## WHAT NEEDS TO BE DONE
Whenever "Distributional" appears in a line, please copy that line from the data.

* * * * *

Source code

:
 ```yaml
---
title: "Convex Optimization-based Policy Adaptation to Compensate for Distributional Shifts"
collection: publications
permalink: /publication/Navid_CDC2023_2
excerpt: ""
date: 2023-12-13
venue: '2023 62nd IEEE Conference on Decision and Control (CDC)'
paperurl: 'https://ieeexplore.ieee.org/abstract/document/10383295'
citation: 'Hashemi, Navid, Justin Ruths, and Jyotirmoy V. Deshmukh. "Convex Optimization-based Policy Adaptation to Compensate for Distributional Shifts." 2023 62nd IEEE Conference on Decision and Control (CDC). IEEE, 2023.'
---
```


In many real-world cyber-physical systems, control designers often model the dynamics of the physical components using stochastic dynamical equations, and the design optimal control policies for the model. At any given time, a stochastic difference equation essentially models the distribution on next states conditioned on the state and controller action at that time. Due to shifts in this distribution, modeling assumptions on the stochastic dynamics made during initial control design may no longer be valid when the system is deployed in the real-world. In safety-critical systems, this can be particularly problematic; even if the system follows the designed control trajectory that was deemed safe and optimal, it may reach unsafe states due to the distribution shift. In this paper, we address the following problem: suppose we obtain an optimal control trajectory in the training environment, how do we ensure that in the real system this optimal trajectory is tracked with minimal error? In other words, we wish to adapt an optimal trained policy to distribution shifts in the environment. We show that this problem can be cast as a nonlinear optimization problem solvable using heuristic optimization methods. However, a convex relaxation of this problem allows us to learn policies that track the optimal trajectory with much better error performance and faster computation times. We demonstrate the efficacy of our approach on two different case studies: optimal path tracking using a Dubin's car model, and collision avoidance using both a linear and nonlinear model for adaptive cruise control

* * * * *

## SOLUTION
title: "Convex Optimization-based Policy Adaptation to Compensate for Distributional Shifts"
citation: 'Hashemi, Navid, Justin Ruths, and Jyotirmoy V. Deshmukh. "Convex Optimization-based Policy Adaptation to Compensate for Distributional Shifts." 2023 62nd IEEE Conference on Decision and Control (CDC). IEEE, 2023.'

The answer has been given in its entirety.